Introduction

The use of bibliometric indicators to measure research performance of researchers and research units is becoming an established practice. These indicators are starting to be routinely used as criteria for academic recruitment and career progression, research funding, or public rankings of academic institutions or individual researchers (Lehmann et al. 2006).

Bibliometric studies of research performance currently use a diverse set of indicators, focusing on attributes of journals, publications, and citations. In terms of complexity, quantity, and quality of data and processing required, indicators range from simple counts to sophisticated normalized scores, controlling for document types, publication years, and scientific fields. Some of the most disseminated indicators are the crown indicator (Moed et al. 1995), the h-index (Hirsch 2005), the g-index (Egghe 2006), and the citation z-score (Lundberg 2007).

The application of these indicators in the comparison of researchers from different scientific fields faces difficulties, either due to the fact that they are based on field classifications with wide categories, which fail to address increasingly specific multidisciplinary or interdisciplinary research profiles, or because they fail to account for the differing publication and citation patterns among scientific fields.
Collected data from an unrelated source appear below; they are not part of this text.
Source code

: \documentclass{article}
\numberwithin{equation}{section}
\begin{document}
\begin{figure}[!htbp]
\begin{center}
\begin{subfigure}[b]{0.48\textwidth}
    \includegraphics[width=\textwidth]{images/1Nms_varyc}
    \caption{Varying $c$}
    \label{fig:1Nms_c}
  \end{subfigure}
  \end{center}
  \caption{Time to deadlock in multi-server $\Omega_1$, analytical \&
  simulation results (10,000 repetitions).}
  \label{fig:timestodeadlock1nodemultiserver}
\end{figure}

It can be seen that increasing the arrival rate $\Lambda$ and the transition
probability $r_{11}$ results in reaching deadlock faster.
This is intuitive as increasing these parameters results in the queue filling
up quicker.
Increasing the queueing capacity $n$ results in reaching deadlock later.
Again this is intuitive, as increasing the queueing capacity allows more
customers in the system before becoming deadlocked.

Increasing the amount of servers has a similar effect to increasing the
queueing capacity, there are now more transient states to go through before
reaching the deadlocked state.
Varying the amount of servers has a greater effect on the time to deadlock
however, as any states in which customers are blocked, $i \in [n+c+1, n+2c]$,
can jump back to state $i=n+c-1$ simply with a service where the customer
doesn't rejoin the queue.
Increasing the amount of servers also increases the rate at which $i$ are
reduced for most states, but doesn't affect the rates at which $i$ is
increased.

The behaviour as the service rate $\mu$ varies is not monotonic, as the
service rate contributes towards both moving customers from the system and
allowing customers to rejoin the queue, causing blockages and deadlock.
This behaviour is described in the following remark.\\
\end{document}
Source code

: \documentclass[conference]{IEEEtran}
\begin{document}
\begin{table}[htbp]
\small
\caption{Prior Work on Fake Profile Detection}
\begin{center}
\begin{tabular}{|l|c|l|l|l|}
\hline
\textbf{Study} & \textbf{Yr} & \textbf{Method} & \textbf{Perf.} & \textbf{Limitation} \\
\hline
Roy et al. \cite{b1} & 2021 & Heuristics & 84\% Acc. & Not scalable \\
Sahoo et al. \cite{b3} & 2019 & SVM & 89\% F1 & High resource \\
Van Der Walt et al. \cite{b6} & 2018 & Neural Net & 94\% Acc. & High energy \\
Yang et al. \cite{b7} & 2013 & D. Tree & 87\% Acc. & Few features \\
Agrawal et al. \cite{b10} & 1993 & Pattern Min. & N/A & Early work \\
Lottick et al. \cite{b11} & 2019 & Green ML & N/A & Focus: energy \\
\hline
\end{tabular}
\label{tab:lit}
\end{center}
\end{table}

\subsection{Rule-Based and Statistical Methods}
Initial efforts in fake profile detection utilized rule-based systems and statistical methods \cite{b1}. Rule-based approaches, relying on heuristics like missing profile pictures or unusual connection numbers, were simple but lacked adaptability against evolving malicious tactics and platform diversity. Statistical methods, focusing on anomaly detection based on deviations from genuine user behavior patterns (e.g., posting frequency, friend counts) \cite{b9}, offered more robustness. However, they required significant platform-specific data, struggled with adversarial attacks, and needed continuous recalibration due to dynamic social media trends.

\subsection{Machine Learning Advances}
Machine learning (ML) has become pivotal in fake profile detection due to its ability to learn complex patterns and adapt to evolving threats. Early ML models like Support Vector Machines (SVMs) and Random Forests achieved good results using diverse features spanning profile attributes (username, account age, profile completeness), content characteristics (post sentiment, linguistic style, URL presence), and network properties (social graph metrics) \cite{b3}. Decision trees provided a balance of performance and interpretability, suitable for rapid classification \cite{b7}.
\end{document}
This is an essential concern in contexts such as the one that motivated this study—a school-wide scientific excellence award created in the Faculty of Engineering of the University of Porto (FEUP). This award distinguishes annually a researcher with an outstanding research performance over the previous period of 5 years.

In this paper, we describe a new indicator—the x-index—designed to address this critical concern, and use the data gathered for the 2009 award to illustrate its computation, utilization, and features. The paper is organized as follows: “Methodology” section describes the indicator and its development; “Data collection” section presents the data collection process; “Results” section displays the results of this study; “Discussion and conclusion” section contains a discussion of the results, thoughts on future work, and concluding remarks.

Methodology

To compare the candidates to the award, we were interested in an indicator that would meet three important requirements: include information on both quantity and quality of publication; use a data set that did not require extensive extraction and computing efforts; provide appropriate comparison among researchers in different scientific fields.

We started our work based on the state-of-the-art indicator used to produce a successful Top-40 economics researchers ranking in the Netherlands (Nederhof 2008).

The indicator is computed by adding individual publication scores:

$$ I = \sum\limits_{p = 1}^{n} {I_{p} } , $$
(1)

where n is the number of publications and I p is publication p’s score.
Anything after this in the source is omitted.